To compute these metrics, we’ll use the percentile action set along with the assess action. Start by loading the percentile action set and displaying the available actions.
conn.loadActionSet('percentile') conn.builtins.help(actionSet='percentile') |
We can use either of our scored data sets for doing assessment, as both have the same information and will give us the same output, so let’s use the gb_scored data created with the gb_model file above.
The access action creates two data sets named gb_assess and gb_assess_ROC.
conn.percentile.assess( table = "gb_scored", inputs = 'P_BAD1', casout = dict(name="gb_assess", replace=True), response = 'BAD', event = "1" ) |
Using the fetch action list the first 5 rows of the gb_assess dataset for inspection. You can see the values at each of the depths of data from 5% incremented by 5.

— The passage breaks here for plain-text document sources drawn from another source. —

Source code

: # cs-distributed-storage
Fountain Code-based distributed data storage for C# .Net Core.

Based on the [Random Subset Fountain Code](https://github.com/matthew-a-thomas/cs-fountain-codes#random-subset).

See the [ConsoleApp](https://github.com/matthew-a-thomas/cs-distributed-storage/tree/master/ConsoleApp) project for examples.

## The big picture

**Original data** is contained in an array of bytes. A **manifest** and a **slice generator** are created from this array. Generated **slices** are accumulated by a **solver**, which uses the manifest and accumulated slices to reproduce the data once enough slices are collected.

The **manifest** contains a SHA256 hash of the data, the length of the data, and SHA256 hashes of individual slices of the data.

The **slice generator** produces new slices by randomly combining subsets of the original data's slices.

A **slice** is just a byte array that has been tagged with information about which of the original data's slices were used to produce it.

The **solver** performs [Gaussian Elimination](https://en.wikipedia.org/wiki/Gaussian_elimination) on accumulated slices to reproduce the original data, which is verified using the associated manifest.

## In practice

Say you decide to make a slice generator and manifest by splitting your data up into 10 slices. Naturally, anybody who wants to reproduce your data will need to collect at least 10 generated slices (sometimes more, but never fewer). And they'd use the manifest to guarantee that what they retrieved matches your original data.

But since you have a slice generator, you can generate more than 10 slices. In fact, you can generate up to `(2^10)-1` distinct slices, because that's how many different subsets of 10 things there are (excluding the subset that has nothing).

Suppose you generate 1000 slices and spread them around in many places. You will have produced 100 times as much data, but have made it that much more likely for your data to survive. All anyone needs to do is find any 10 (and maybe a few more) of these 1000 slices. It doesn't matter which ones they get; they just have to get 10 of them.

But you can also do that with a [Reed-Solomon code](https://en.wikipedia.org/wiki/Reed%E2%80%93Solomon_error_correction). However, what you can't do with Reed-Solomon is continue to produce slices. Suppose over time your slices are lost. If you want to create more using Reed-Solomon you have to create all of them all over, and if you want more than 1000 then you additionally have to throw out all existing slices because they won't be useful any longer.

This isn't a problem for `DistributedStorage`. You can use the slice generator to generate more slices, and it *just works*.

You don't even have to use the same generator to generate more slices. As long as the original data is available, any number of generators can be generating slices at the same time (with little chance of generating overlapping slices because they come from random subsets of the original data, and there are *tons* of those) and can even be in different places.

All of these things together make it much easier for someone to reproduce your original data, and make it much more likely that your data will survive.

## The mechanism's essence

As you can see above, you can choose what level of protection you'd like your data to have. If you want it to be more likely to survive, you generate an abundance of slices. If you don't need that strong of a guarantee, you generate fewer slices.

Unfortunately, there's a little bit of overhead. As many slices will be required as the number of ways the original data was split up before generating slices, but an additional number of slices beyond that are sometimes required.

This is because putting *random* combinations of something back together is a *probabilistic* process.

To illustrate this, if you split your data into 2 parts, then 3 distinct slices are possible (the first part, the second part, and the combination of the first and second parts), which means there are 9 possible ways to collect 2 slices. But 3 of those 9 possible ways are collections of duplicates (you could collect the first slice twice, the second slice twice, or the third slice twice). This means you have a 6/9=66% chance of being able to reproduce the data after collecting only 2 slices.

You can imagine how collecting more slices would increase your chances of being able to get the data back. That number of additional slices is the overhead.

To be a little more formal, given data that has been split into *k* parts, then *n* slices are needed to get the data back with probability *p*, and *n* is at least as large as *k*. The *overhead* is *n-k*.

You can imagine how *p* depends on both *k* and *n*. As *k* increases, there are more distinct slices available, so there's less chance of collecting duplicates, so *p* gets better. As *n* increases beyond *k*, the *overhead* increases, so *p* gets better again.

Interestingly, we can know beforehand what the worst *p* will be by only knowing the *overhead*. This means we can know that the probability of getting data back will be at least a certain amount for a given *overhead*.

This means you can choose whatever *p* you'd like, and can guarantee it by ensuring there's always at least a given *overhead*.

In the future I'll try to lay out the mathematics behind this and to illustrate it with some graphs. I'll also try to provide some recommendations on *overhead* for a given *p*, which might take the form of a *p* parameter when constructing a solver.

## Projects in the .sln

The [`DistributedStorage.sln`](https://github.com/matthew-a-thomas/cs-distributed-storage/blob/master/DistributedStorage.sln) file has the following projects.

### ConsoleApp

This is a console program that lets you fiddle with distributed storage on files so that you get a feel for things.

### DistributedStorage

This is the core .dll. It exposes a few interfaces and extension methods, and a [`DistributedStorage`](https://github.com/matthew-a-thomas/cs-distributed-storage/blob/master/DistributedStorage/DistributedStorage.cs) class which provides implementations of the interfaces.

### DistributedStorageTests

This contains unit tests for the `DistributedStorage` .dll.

display(conn.table.fetch(table='gb_assess', to=5)) |
Using the fetch action again on the gb_assess_ROC data, take a look at the first 5 rows. Here if we select cutoff of .03 the predicted true positives for our validation data would be 334 and true negatives 1211. Typically, the default cutoff value is .5 or 50%.
conn.table.fetch(table='gb_assess_ROC', to=5) |
Let’s bring the output data tables to the client as data frames to calculate the confusion matrix, misclassification rate, and ROC plot for the forest model.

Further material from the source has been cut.